- WHAT IS NEEDED -
What lines of the data below hold "page"? Show them.
*** Opening of GIVEN RECORDS ***
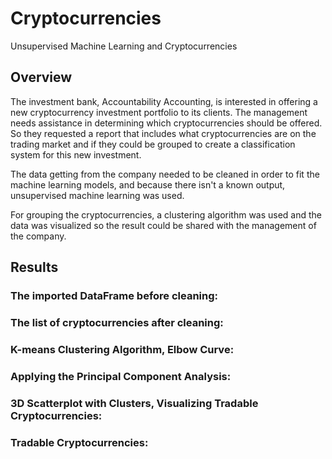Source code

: # Cryptocurrencies
Unsupervised Machine Learning and Cryptocurrencies


## Overview
The investment bank, Accountability Accounting, is interested in offering a new cryptocurrency investment portfolio to its clients. The management needs assistance in determining which cryptocurrencies should be offered.  So they requested a report that includes what cryptocurrencies are on the trading market and if they could be grouped to create a classification system for this new investment.

The data getting from the company needed to be cleaned in order to fit the machine learning models, and because there isn't a known output, unsupervised machine learning was used.

For grouping the cryptocurrencies, a clustering algorithm was used and the data was visualized so the result could be shared with the management of the company.


## Results

### The imported DataFrame before cleaning:



### The list of cryptocurrencies after cleaning:


### K-means Clustering Algorithm, Elbow Curve:


### Applying the Principal Component Analysis:


### 3D Scatterplot with Clusters, Visualizing Tradable Cryptocurrencies:


### Tradable Cryptocurrencies:



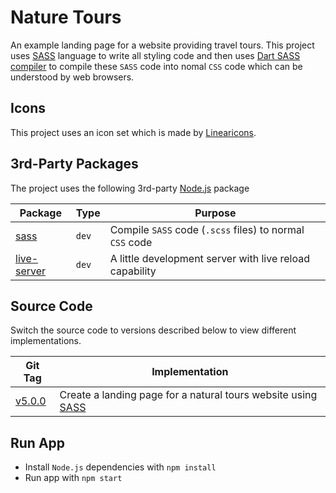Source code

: # Nature Tours

An example landing page for a website providing travel tours. This project uses [SASS](https://sass-lang.com/) language to write all styling code and then uses [Dart SASS compiler](https://sass-lang.com/dart-sass) to compile these `SASS` code into nomal `CSS` code which can be understood by web browsers.

## Icons

This project uses an icon set which is made by [Linearicons](https://linearicons.com/).

## 3rd-Party Packages

The project uses the following 3rd-party [Node.js](https://nodejs.org/) package

| Package | Type | Purpose |
|---------|------|---------|
| [sass](https://www.npmjs.com/package/sass) | `dev` | Compile `SASS` code (`.scss` files) to normal `CSS` code |
| [live-server](https://www.npmjs.com/package/live-server) | `dev` | A little development server with live reload capability |

## Source Code

Switch the source code to versions described below to view different implementations.

| Git Tag | Implementation |
|---------|----------------|
| [v5.0.0](https://github.com/TranXuanHoang/TheWeb/releases/tag/v5.0.0) | Create a landing page for a natural tours website using [SASS](https://sass-lang.com/) |

## Run App

* Install `Node.js` dependencies with `npm install`
* Run app with `npm start`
*** Close of GIVEN RECORDS ***
- TASK ANSWER -
An example landing page for a website providing travel tours. This project uses [SASS](https://sass-lang.com/) language to write all styling code and then uses [Dart SASS compiler](https://sass-lang.com/dart-sass) to compile these `SASS` code into nomal `CSS` code which can be understood by web browsers.
| [v5.0.0](https://github.com/TranXuanHoang/TheWeb/releases/tag/v5.0.0) | Create a landing page for a natural tours website using [SASS](https://sass-lang.com/) |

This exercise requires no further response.